The global need for food production is at conflict with the decreasing agricultural output threatened by adverse climate conditions as the globe heats and its population explodes. As a result, reserving CRP land for high-yielding energy biomass might minimize the need for bioenergy and food crops to compete for space.

Example of fossil fuels

An integrated modeling technique was created by a team led by CABBI Sustainability Theme Leader Madhu Khanna and Ph.D. student Luoye Chen to analyze the sustainability of switching CRP land in the eastern United States to perennial bioenergy crops. Their report, which was published in January 2021 in Environmental Science & Technology, confirmed that the land-use change is feasible if certain essential criteria are satisfied.

“As proponents of a safer, more sustainable bioeconomy, we must prioritize displacing fossil fuels,” said Khanna, who is also Acting Director of the Institute for Sustainability, Energy, and Environment (iSEE) at the University of Illinois Urbana-Champaign. “As scientists, it is our responsibility to take a thoughtful, innovative approach to mitigating greenhouse gases in a way that will prove beneficial in the long term.”

“Bioenergy production is being expanded in the transportation and electrical sectors, and the agriculture sector must follow suit. This demands a scheme in which bioenergy and food agriculture coexist instead of competing.”

The CABBI team uses the Biofuel and Environmental Policy Analysis Model (BEPAM) in conjunction with the biogeochemical model DayCent (Daily Time Step Version of the Century Model) to analyze the costs and advantages of switching the CRP status quo uncultivated acres for bioenergy.

BEPAM evaluates net profitability, attempting to answer the following question: What specific economic circumstances will encourage CRP landowners to convert to bioenergy cropland? DayCent, an environmental contrast to BEPAM, simulates the whole ecosystem consequences of the transition on a certain county, allowing a “sneak peek” into the future and revealing information on how agricultural productivity, nutrient exchange, and soil carbon sequestration could be affected.

This study uses data from both models to create a greenhouse gas (GHG) life-cycle assessment, which determines the total GHGs reduced by the process as a whole, from planting through the injection of renewable energy into the bioeconomy.

“The full life-cycle assessment really is key to understanding the big-picture results of our research,” Chen said. “We take everything into account the process of actually growing and harvesting the feedstocks, the carbon sequestered in the soil, and the fact that ultimately, we will be displacing fossil fuels with biofuels, and coal-based electricity with bioelectricity.”

“Everything else is anchored to the ultimate aim of a net positive environmental effect when you have that final outcome in mind.”

Under specific conditions, the team found that converting 3.4 million hectares of CRP land to bioenergy from 2016 to 2030 is economically and environmentally viable.

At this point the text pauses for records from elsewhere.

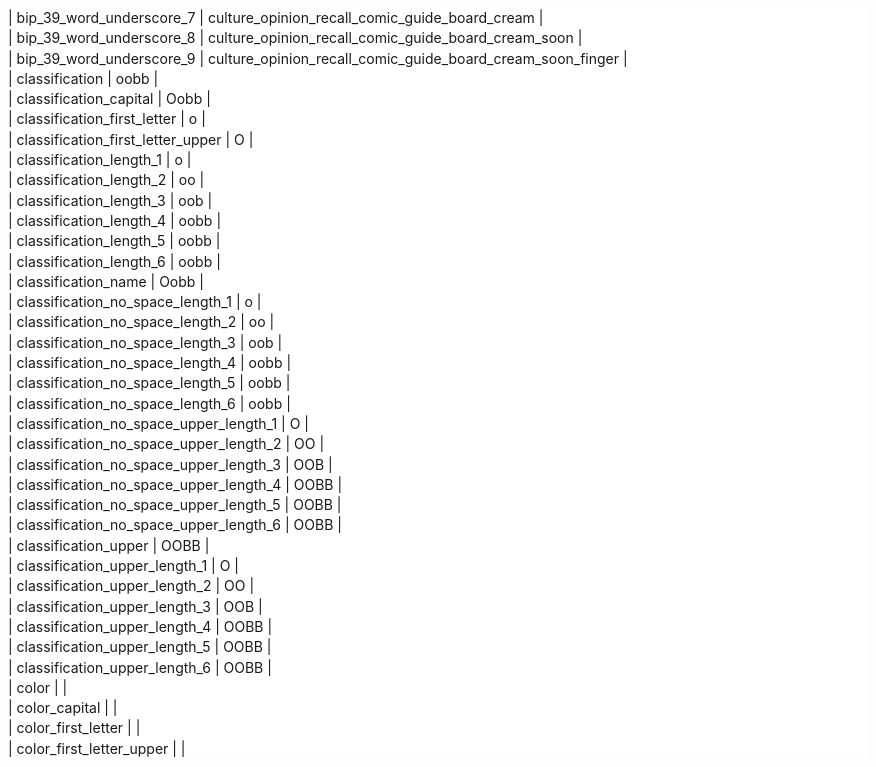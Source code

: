 | bip_39_word_underscore_7 | culture_opinion_recall_comic_guide_board_cream |  
| bip_39_word_underscore_8 | culture_opinion_recall_comic_guide_board_cream_soon |  
| bip_39_word_underscore_9 | culture_opinion_recall_comic_guide_board_cream_soon_finger |  
| classification | oobb |  
| classification_capital | Oobb |  
| classification_first_letter | o |  
| classification_first_letter_upper | O |  
| classification_length_1 | o |  
| classification_length_2 | oo |  
| classification_length_3 | oob |  
| classification_length_4 | oobb |  
| classification_length_5 | oobb |  
| classification_length_6 | oobb |  
| classification_name | Oobb |  
| classification_no_space_length_1 | o |  
| classification_no_space_length_2 | oo |  
| classification_no_space_length_3 | oob |  
| classification_no_space_length_4 | oobb |  
| classification_no_space_length_5 | oobb |  
| classification_no_space_length_6 | oobb |  
| classification_no_space_upper_length_1 | O |  
| classification_no_space_upper_length_2 | OO |  
| classification_no_space_upper_length_3 | OOB |  
| classification_no_space_upper_length_4 | OOBB |  
| classification_no_space_upper_length_5 | OOBB |  
| classification_no_space_upper_length_6 | OOBB |  
| classification_upper | OOBB |  
| classification_upper_length_1 | O |  
| classification_upper_length_2 | OO |  
| classification_upper_length_3 | OOB |  
| classification_upper_length_4 | OOBB |  
| classification_upper_length_5 | OOBB |  
| classification_upper_length_6 | OOBB |  
| color |  |  
| color_capital |  |  
| color_first_letter |  |  
| color_first_letter_upper |  |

If the market price of biomass remains high and the government continues to provide adequate CRP land rental payments, all systems are “go” economically. These elements can serve as perfect counterweights: If biomass prices fall, hefty land rental payments may relieve the financial strain on farmers and encourage them to stay committed to bioenergy; if biomass prices rise, loosened government assistance would rationalize, saving taxpayers money.

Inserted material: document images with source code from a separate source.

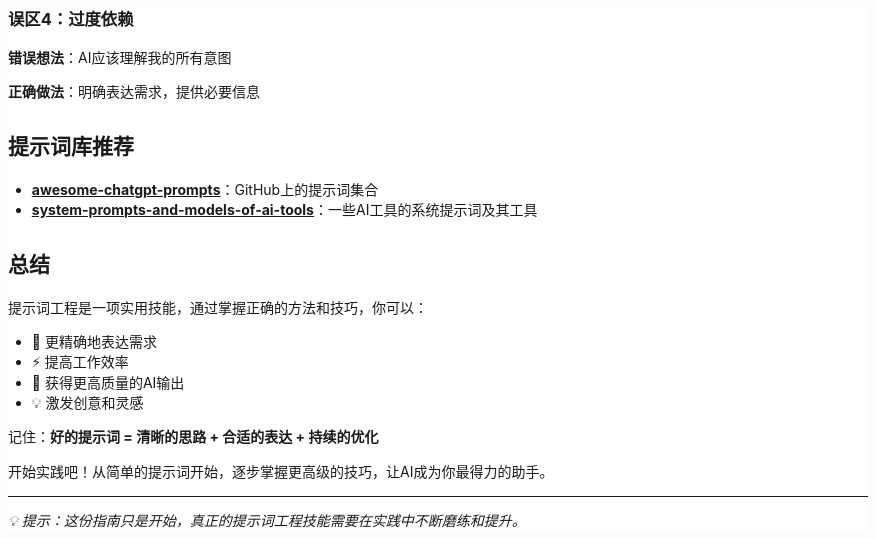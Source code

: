 ### 误区4：过度依赖

**错误想法**：AI应该理解我的所有意图

**正确做法**：明确表达需求，提供必要信息

## 提示词库推荐

- [**awesome-chatgpt-prompts**](https://github.com/f/awesome-chatgpt-prompts)：GitHub上的提示词集合
- [**system-prompts-and-models-of-ai-tools**](https://github.com/x1xhlol/system-prompts-and-models-of-ai-tools)：一些AI工具的系统提示词及其工具

## 总结

提示词工程是一项实用技能，通过掌握正确的方法和技巧，你可以：

- 🎯 更精确地表达需求
- ⚡ 提高工作效率
- 🚀 获得更高质量的AI输出
- 💡 激发创意和灵感

记住：**好的提示词 = 清晰的思路 + 合适的表达 + 持续的优化**

开始实践吧！从简单的提示词开始，逐步掌握更高级的技巧，让AI成为你最得力的助手。

---

*💡 提示：这份指南只是开始，真正的提示词工程技能需要在实践中不断磨练和提升。*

Two ideal pairs were recognized by the team: Landowners can either get 100% of their original government payments and sell biomass for $75 per metric ton, or they can receive 75% of their original payout and sell biomass for $100 per metric ton. Both parties should, in theory, profit.

Converting CRP property to biofuel can also reduce GHG emissions significantly. Previous studies have shown that a significant “soil carbon debt” is likely to build during the initial planting years of miscanthus and switchgrass. However, the study team assessed that the long-term impacts of replacing fossil fuel and coal-based energy with bioproducts would more than compensate for this temporary loss, based on the entire life-cycle evaluation indicated above.

The total net value of converting CRP land to bioenergy could be as high as $28 billion to $125 billion over the 2016-2030 period, based on landowner income from biomass sales, savings in government payments to maintain existing CRP enrollment, and the monetized benefits of GHG mitigation through displacing fossil fuels (quantified using the “social cost of carbon”).